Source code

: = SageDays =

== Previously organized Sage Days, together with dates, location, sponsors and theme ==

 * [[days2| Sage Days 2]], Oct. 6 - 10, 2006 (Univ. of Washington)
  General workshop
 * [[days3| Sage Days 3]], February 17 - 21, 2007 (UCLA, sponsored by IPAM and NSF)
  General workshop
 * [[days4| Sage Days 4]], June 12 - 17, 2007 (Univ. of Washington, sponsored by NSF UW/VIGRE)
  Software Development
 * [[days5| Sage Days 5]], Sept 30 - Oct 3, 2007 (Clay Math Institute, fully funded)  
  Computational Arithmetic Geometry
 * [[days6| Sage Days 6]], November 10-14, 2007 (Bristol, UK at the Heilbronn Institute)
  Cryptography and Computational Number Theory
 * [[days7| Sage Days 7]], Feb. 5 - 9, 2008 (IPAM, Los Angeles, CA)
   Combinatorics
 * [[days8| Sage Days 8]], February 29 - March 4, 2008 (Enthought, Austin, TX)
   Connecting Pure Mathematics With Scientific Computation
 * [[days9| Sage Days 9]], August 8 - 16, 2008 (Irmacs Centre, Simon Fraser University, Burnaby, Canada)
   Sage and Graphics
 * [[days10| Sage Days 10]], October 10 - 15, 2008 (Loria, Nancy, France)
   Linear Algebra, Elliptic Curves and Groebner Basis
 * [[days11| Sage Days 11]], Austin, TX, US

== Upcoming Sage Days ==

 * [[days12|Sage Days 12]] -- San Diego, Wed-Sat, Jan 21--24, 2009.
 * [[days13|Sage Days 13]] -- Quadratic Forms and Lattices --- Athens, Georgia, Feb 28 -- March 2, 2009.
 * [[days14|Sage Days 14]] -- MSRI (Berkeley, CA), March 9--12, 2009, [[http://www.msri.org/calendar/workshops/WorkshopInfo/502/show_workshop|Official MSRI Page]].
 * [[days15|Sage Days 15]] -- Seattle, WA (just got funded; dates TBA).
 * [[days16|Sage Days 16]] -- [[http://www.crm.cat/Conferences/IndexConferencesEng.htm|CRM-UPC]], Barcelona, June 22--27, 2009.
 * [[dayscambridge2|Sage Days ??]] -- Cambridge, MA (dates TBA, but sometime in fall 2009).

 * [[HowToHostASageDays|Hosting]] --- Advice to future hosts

_Problem:_ Begin at the first line of the material and transcribe each line exactly. End with the line containing "March 2, 2009.", and give nothing else.

_Exercise answer:_
Source code

: = SageDays =

== Previously organized Sage Days, together with dates, location, sponsors and theme ==

 * [[days2| Sage Days 2]], Oct. 6 - 10, 2006 (Univ. of Washington)
  General workshop
 * [[days3| Sage Days 3]], February 17 - 21, 2007 (UCLA, sponsored by IPAM and NSF)
  General workshop
 * [[days4| Sage Days 4]], June 12 - 17, 2007 (Univ. of Washington, sponsored by NSF UW/VIGRE)
  Software Development
 * [[days5| Sage Days 5]], Sept 30 - Oct 3, 2007 (Clay Math Institute, fully funded)  
  Computational Arithmetic Geometry
 * [[days6| Sage Days 6]], November 10-14, 2007 (Bristol, UK at the Heilbronn Institute)
  Cryptography and Computational Number Theory
 * [[days7| Sage Days 7]], Feb. 5 - 9, 2008 (IPAM, Los Angeles, CA)
   Combinatorics
 * [[days8| Sage Days 8]], February 29 - March 4, 2008 (Enthought, Austin, TX)
   Connecting Pure Mathematics With Scientific Computation
 * [[days9| Sage Days 9]], August 8 - 16, 2008 (Irmacs Centre, Simon Fraser University, Burnaby, Canada)
   Sage and Graphics
 * [[days10| Sage Days 10]], October 10 - 15, 2008 (Loria, Nancy, France)
   Linear Algebra, Elliptic Curves and Groebner Basis
 * [[days11| Sage Days 11]], Austin, TX, US

== Upcoming Sage Days ==

 * [[days12|Sage Days 12]] -- San Diego, Wed-Sat, Jan 21--24, 2009.
 * [[days13|Sage Days 13]] -- Quadratic Forms and Lattices --- Athens, Georgia, Feb 28 -- March 2, 2009.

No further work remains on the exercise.